A Poem by Zoë Brigley

In Defence of Red Caitlin

i.m. Caitlin Macnamara (later Thomas, wife of the poet Dylan Thomas) 1913–1994

Dear Caitlin, all those things they said when
they reviewed your grim autobiography.
They tell us you are haunted and confused, that
the chapters describing your happy childhood
with your bisexual, bohemian mother are dull,
but you are also outrageous, obnoxious and
irresponsible leading a life of squalor and madness,
neglectful of children, full of hatred and self-loathing,
altogether a sinner. An Australian academic
describes you as a sensualist, passionate and
opinionated, anything but intellectual. A professor
at an elite Canadian university tells us that
the whole of your work has little to sustain
a reader’s interest. A woman journalist, Anglo-
American graduate from Yale, and children’s
book author, describes you as strangely passive
in the face of Augustus John, your father’s
artist friend who raped you when you posed
for a portrait. One Oxford don calls you
sexually precocious, labels your rape an affair.
A reporter for The Times and Oxford
graduate, writing a biography of Dylan’s life,
describes you drinking in the Wheatsheaf
with Augustus, labels him clearly a sugar daddy
she slept with, rather than the rapist she claimed.
The Anglo-American turns to Dylan, notes that
though you had little money, you didn’t just
leave
. Fuck them. Not a single one of them
know a thing about Wales, what it is
to be poor or powerless, how without
money, you couldn’t just leave. They say
you are wrong for being as grotesque
as Dylan. But I see you, Caitlin, difficult
to like, our sinister woman, ugly-crying
or shouting, your rape a catastrophe
from which you were ever trying to recover.

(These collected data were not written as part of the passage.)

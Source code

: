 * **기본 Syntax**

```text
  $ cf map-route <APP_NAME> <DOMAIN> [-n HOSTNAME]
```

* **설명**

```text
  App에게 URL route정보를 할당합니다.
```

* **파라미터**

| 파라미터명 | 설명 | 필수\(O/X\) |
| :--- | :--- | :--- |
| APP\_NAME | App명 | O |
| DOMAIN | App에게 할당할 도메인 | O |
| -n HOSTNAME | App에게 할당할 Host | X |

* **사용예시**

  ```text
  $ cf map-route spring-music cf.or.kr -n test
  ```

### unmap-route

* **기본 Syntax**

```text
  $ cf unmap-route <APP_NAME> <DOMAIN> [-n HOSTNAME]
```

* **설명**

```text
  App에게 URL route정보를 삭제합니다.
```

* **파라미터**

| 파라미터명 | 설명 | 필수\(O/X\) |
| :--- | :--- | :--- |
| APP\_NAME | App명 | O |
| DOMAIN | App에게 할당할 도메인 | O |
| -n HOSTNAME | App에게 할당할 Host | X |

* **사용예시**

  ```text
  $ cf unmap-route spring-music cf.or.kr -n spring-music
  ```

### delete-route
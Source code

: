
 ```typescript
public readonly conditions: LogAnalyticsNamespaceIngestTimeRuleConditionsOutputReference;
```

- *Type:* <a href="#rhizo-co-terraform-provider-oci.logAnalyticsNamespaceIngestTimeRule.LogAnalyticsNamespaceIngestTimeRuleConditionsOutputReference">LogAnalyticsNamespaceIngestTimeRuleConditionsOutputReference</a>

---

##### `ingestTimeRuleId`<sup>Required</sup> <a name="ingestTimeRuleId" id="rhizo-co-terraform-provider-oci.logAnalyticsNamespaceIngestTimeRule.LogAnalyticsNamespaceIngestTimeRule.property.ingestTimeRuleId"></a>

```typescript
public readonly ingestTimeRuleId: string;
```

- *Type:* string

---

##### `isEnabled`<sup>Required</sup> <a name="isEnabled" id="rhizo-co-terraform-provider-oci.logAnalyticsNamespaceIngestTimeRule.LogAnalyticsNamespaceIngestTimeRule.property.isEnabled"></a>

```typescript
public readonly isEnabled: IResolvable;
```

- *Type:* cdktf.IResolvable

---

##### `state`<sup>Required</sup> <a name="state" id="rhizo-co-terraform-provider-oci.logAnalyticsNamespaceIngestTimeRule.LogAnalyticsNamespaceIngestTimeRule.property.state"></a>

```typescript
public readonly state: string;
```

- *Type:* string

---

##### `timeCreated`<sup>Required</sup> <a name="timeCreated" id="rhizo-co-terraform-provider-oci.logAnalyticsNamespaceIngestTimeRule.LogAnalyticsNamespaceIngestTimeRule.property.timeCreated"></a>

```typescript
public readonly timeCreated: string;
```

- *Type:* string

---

Zoë Brigley is a Welsh American poet, essayist, editor, and curator whose work spans poetry, translation, nonfiction, and interdisciplinary art. Her three full-length poetry collections — Hand & SkullConquest, and The Secret, published by Bloodaxe — have all been named UK Poetry Book Society Recommendations. She received an Eric Gregory Award for outstanding British poets under 30, was longlisted for the International Dylan Thomas Prize, and was commended by the Forward Prize. In 2025, she was awarded an Individual Artist Grant from the Arts Council of Ohio, and an Artist’s Project Grant from the Greater Columbus Arts Council.